I understand that the Cyperus can get really tall. How can you manage it in a little tank like that?


----------



## snuffy (Oct 19, 2007)

Wow that turned out awesome! I wasn't feeling the tank when you were showing the initial changes, but wow! Inspiring work! I hope one day my Mini-S will look as great. What kind of rocks are those?


----------



## houseofcards (Feb 16, 2005)

Thanks for all the great comments.

Roy,
Yep I agree, especially with the Bolbitus it definitely needs more Cyperus to balance. BTW - If I had more I'd sell you some. Hope you found some. 


Bunbuku,
It's Peacock moss. Your right, the Cyperus can get tall, but it's not especially fast growing and will actually make a nice effect if it runs along the top of the water. 

Jdinh04
Yes it's a mini coralife. The tank gets a light EI dosing with diy co2.

Snuffy,
They are lava rocks.


----------



## Bunbuku (Feb 10, 2008)

houseofcards said:


> It's Peacock moss. Your right, the Cyperus can get tall, but it's not especially fast growing and will actually make a nice effect if it runs along the top of the water.

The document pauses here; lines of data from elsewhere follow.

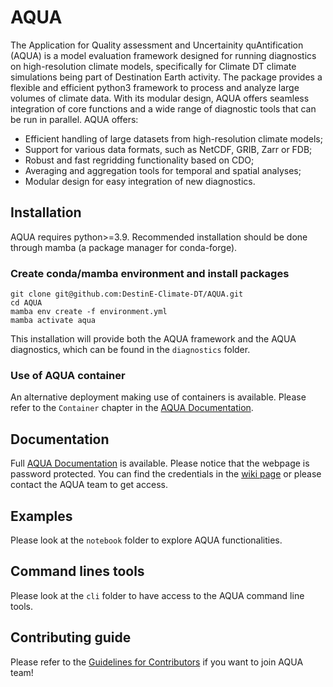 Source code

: # AQUA

The Application for Quality assessment and Uncertainity quAntification (AQUA) is a model evaluation framework designed for running diagnostics on high-resolution climate models, specifically for Climate DT climate simulations being part of Destination Earth activity. The package provides a flexible and efficient python3 framework to process and analyze large volumes of climate data. With its modular design, AQUA offers seamless integration of core functions and a wide range of diagnostic tools that can be run in parallel. AQUA offers:

- Efficient handling of large datasets from high-resolution climate models;
- Support for various data formats, such as NetCDF, GRIB, Zarr or FDB;
- Robust and fast regridding functionality based on CDO;
- Averaging and aggregation tools for temporal and spatial analyses;
- Modular design for easy integration of new diagnostics. 

## Installation

AQUA requires python>=3.9. Recommended installation should be done through mamba (a package manager for conda-forge).

### Create conda/mamba environment and install packages
```
git clone git@github.com:DestinE-Climate-DT/AQUA.git
cd AQUA
mamba env create -f environment.yml
mamba activate aqua
```

This installation will provide both the AQUA framework and the AQUA diagnostics, which can be found in the `diagnostics` folder.

### Use of AQUA container 

An alternative deployment making use of containers is available. Please refer to the `Container` chapter in the [AQUA Documentation](https://aqua-web-climatedt.2.rahtiapp.fi/documentation/container.html).

## Documentation

Full [AQUA Documentation](https://aqua-web-climatedt.2.rahtiapp.fi/documentation/index.html) is available.
Please notice that the webpage is password protected.
You can find the credentials in the [wiki page](https://wiki.eduuni.fi/display/cscRDIcollaboration/AQUA+-+Meetings) or please contact the AQUA team to get access.

## Examples

Please look at the `notebook` folder to explore AQUA functionalities. 

## Command lines tools

Please look at the `cli` folder to have access to the AQUA command line tools. 

## Contributing guide

Please refer to the [Guidelines for Contributors](https://github.com/DestinE-Climate-DT/AQUA/blob/main/CONTRIBUTING.md) if you want to join AQUA team!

House - where did you get the moss? I think it will make a perfect ground cover for a low tech/low light tank - that I am planning one day.


----------



## bigstick120 (Mar 8, 2005)

Real nice tank!

Little suggestion, replace the Cyperus stem with a fine leaved stem. 
I see a red stem there to break up the color a little, maybe Ludwigia arcuata even Rotala sp. 'Colorata'. The colorata may have a little to large leave though.


----------



## houseofcards (Feb 16, 2005)

Bigstick,

Thanks for the comments. Yeah I see where your going with the arcuata. That might be an option, although I do like the way the Cyperus drapes back to the left over the scape. I'd like to get it alittle higher along the waters edge. That's what's great about these nanos, you can really experiment without to much effort, although it is AS2 in there. :Cry:


----------



## houseofcards (Feb 16, 2005)

Another shot of the tank:


----------



## foofooree (Mar 11, 2007)

that is beautiful, love the scape of round stones w/ the moss


----------



## houseofcards (Feb 16, 2005)

foofooree said:


> that is beautiful, love the scape of round stones w/ the moss


Thanks for the comment.


----------



## Anti-Pjerrot (Mar 12, 2006)

very nice. Try removing the gear.


----------



## houseofcards (Feb 16, 2005)

Anti-Pjerrot said:


> very nice. Try removing the gear.


Thanks. Yep I'm going to do that once it grows in a bit more.


----------



## houseofcards (Feb 16, 2005)

Few more pics:


----------